> [YOUR OBJECTIVE]: Search the records for the string "Exibindo" and copy every line where it turns up.

[Stored data]
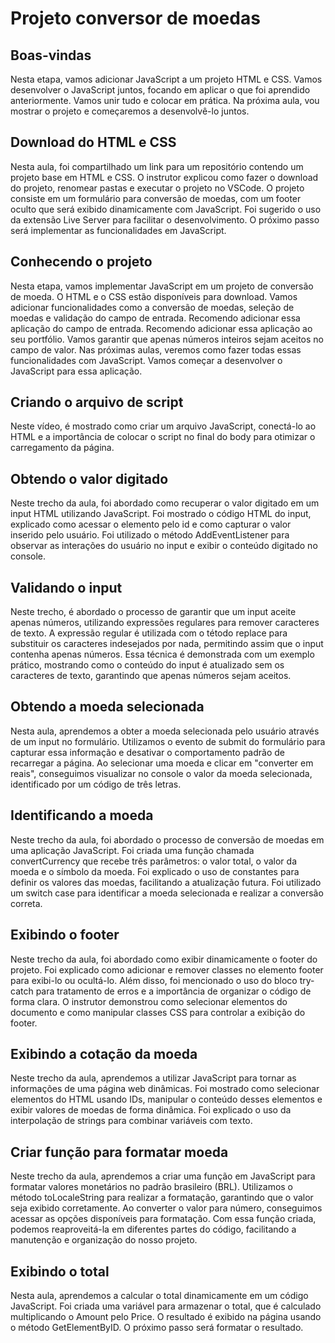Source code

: # Projeto conversor de moedas

## Boas-vindas
Nesta etapa, vamos adicionar JavaScript a um projeto HTML e CSS. Vamos desenvolver o JavaScript juntos, focando em aplicar o que foi aprendido anteriormente. Vamos unir tudo e colocar em prática. Na próxima aula, vou mostrar o projeto e começaremos a desenvolvê-lo juntos.

## Download do HTML e CSS
Nesta aula, foi compartilhado um link para um repositório contendo um projeto base em HTML e CSS. O instrutor explicou como fazer o download do projeto, renomear pastas e executar o projeto no VSCode. O projeto consiste em um formulário para conversão de moedas, com um footer oculto que será exibido dinamicamente com JavaScript. Foi sugerido o uso da extensão Live Server para facilitar o desenvolvimento. O próximo passo será implementar as funcionalidades em JavaScript.

## Conhecendo o projeto
Nesta etapa, vamos implementar JavaScript em um projeto de conversão de moeda. O HTML e o CSS estão disponíveis para download. Vamos adicionar funcionalidades como a conversão de moedas, seleção de moedas e validação do campo de entrada. Recomendo adicionar essa aplicação do campo de entrada. Recomendo adicionar essa aplicação ao seu portfólio. Vamos garantir que apenas números inteiros sejam aceitos no campo de valor. Nas próximas aulas, veremos como fazer todas essas funcionalidades com JavaScript. Vamos começar a desenvolver o JavaScript para essa aplicação.

## Criando o arquivo de script
Neste vídeo, é mostrado como criar um arquivo JavaScript, conectá-lo ao HTML e a importância de colocar o script no final do body para otimizar o carregamento da página.

## Obtendo o valor digitado
Neste trecho da aula, foi abordado como recuperar o valor digitado em um input HTML utilizando JavaScript. Foi mostrado o código HTML do input, explicado como acessar o elemento pelo id e como capturar o valor inserido pelo usuário. Foi utilizado o método AddEventListener para observar as interações do usuário no input e exibir o conteúdo digitado no console.

## Validando o input
Neste trecho, é abordado o processo de garantir que um input aceite apenas números, utilizando expressões regulares para remover caracteres de texto. A expressão regular é utilizada com o tétodo replace para substituir os caracteres indesejados por nada, permitindo assim que o input contenha apenas números. Essa técnica é demonstrada com um exemplo prático, mostrando como o conteúdo do input é atualizado sem os caracteres de texto, garantindo que apenas números sejam aceitos.

## Obtendo a moeda selecionada
Nesta aula, aprendemos a obter a moeda selecionada pelo usuário através de um input no formulário. Utilizamos o evento de submit do formulário para capturar essa informação e desativar o comportamento padrão de recarregar a página. Ao selecionar uma moeda e clicar em "converter em reais", conseguimos visualizar no console o valor da moeda selecionada, identificado por um código de três letras.

## Identificando a moeda
Neste trecho da aula, foi abordado o processo de conversão de moedas em uma aplicação JavaScript. Foi criada uma função chamada convertCurrency que recebe três parâmetros: o valor total, o valor da moeda e o símbolo da moeda. Foi explicado o uso de constantes para definir os valores das moedas, facilitando a atualização futura. Foi utilizado um switch case para identificar a moeda selecionada e realizar a conversão correta. 

## Exibindo o footer
Neste trecho da aula, foi abordado como exibir dinamicamente o footer do projeto. Foi explicado como adicionar e remover classes no elemento footer para exibi-lo ou ocultá-lo. Além disso, foi mencionado o uso do bloco try-catch para tratamento de erros e a importância de organizar o código de forma clara. O instrutor demonstrou como selecionar elementos do documento e como manipular classes CSS para controlar a exibição do footer.  

## Exibindo a cotação da moeda
Neste trecho da aula, aprendemos a utilizar JavaScript para tornar as informações de uma página web dinâmicas. Foi mostrado como selecionar elementos do HTML usando IDs, manipular o conteúdo desses elementos e exibir valores de moedas de forma dinâmica. Foi explicado o uso da interpolação de strings para combinar variáveis com texto.

## Criar função para formatar moeda
Neste trecho da aula, aprendemos a criar uma função em JavaScript para formatar valores monetários no padrão brasileiro (BRL). Utilizamos o método toLocaleString para realizar a formatação, garantindo que o valor seja exibido corretamente. Ao converter o valor para número, conseguimos acessar as opções disponíveis para formatação. Com essa função criada, podemos reaproveitá-la em diferentes partes do código, facilitando a manutenção e organização do nosso projeto.

## Exibindo o total
Nesta aula, aprendemos a calcular o total dinamicamente em um código JavaScript. Foi criada uma variável para armazenar o total, que é calculado multiplicando o Amount pelo Price. O resultado é exibido na página usando o método GetElementByID. O próximo passo será formatar o resultado.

> [SOLUTION TO THIS TASK]:
## Exibindo o footer
## Exibindo a cotação da moeda
## Exibindo o total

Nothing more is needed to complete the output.